### REQUIRED WORK
Keep to one stretch of the data below, the lines from the one with "Regularly generate various" up to and including the one with "and securing clients.</span></span>", and return that stretch exactly.

### RECORDED INFORMATION

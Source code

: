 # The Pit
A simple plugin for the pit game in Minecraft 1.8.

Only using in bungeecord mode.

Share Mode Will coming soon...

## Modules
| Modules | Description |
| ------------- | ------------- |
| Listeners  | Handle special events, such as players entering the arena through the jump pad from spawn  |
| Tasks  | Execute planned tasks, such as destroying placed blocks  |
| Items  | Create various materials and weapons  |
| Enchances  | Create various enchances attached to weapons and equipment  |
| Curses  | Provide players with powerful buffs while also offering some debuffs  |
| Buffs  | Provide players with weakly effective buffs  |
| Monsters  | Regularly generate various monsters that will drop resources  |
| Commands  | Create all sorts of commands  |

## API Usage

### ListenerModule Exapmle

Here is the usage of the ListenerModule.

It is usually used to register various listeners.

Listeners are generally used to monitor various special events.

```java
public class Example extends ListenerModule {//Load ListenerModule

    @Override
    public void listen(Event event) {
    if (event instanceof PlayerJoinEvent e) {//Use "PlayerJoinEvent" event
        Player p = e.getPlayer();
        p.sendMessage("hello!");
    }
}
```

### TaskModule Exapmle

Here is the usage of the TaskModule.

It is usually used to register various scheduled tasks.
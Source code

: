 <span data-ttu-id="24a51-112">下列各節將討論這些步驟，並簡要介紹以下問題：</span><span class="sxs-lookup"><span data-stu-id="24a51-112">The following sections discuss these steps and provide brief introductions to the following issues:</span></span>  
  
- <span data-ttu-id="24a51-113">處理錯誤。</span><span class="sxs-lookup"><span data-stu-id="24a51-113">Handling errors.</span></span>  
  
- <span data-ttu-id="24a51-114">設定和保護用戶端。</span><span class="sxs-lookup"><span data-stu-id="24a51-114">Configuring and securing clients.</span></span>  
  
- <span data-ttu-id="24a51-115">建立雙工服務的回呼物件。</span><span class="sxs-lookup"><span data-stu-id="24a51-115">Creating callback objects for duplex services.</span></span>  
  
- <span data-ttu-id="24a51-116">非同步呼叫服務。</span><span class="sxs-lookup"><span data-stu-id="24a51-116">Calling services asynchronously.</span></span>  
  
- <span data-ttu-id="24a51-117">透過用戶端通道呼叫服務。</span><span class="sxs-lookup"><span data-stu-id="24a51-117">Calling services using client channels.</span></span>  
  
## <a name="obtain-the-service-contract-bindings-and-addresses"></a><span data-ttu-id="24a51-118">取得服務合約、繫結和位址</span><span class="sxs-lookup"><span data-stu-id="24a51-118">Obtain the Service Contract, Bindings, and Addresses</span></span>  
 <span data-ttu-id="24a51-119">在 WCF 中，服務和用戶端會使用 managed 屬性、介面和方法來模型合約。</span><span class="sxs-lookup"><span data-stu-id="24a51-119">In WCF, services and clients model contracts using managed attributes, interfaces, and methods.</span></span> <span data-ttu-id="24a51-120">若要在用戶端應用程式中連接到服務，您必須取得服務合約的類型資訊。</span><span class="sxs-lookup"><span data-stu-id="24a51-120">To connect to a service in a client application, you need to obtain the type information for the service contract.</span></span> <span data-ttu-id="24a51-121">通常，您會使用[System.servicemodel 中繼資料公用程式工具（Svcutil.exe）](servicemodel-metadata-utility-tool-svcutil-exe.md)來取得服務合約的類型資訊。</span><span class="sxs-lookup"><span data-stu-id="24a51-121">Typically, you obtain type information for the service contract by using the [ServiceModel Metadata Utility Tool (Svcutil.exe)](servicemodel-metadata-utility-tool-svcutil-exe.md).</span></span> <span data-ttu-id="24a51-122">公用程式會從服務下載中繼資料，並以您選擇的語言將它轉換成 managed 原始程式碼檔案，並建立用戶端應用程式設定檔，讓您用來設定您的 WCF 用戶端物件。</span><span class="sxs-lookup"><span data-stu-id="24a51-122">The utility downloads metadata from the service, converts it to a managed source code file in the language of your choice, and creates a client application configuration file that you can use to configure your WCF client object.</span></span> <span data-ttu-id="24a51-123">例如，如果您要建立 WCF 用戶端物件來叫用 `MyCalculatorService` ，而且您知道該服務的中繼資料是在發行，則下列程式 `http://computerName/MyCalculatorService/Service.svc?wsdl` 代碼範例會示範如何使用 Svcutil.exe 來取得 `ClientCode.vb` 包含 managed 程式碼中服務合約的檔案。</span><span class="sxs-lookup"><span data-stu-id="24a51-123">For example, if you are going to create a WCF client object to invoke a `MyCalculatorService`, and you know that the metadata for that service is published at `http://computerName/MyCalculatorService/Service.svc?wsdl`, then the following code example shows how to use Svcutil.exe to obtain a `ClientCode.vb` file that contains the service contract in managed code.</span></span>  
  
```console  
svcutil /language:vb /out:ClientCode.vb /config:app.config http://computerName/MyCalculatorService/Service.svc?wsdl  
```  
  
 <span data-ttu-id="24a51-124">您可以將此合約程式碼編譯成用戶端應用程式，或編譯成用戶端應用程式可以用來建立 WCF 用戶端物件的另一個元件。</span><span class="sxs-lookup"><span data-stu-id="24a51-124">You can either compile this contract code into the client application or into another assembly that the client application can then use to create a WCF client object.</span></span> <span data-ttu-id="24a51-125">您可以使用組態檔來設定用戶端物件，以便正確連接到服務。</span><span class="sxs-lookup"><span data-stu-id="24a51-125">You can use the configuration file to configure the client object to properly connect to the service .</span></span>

### ANSWER SECTION
| Monsters  | Regularly generate various monsters that will drop resources  |
| Commands  | Create all sorts of commands  |

## API Usage

### ListenerModule Exapmle

Here is the usage of the ListenerModule.

It is usually used to register various listeners.

Listeners are generally used to monitor various special events.

```java
public class Example extends ListenerModule {//Load ListenerModule

    @Override
    public void listen(Event event) {
    if (event instanceof PlayerJoinEvent e) {//Use "PlayerJoinEvent" event
        Player p = e.getPlayer();
        p.sendMessage("hello!");
    }
}
```

### TaskModule Exapmle

Here is the usage of the TaskModule.

It is usually used to register various scheduled tasks.
Source code

: <span data-ttu-id="24a51-112">下列各節將討論這些步驟，並簡要介紹以下問題：</span><span class="sxs-lookup"><span data-stu-id="24a51-112">The following sections discuss these steps and provide brief introductions to the following issues:</span></span>  
  
- <span data-ttu-id="24a51-113">處理錯誤。</span><span class="sxs-lookup"><span data-stu-id="24a51-113">Handling errors.</span></span>  
  
- <span data-ttu-id="24a51-114">設定和保護用戶端。</span><span class="sxs-lookup"><span data-stu-id="24a51-114">Configuring and securing clients.</span></span>  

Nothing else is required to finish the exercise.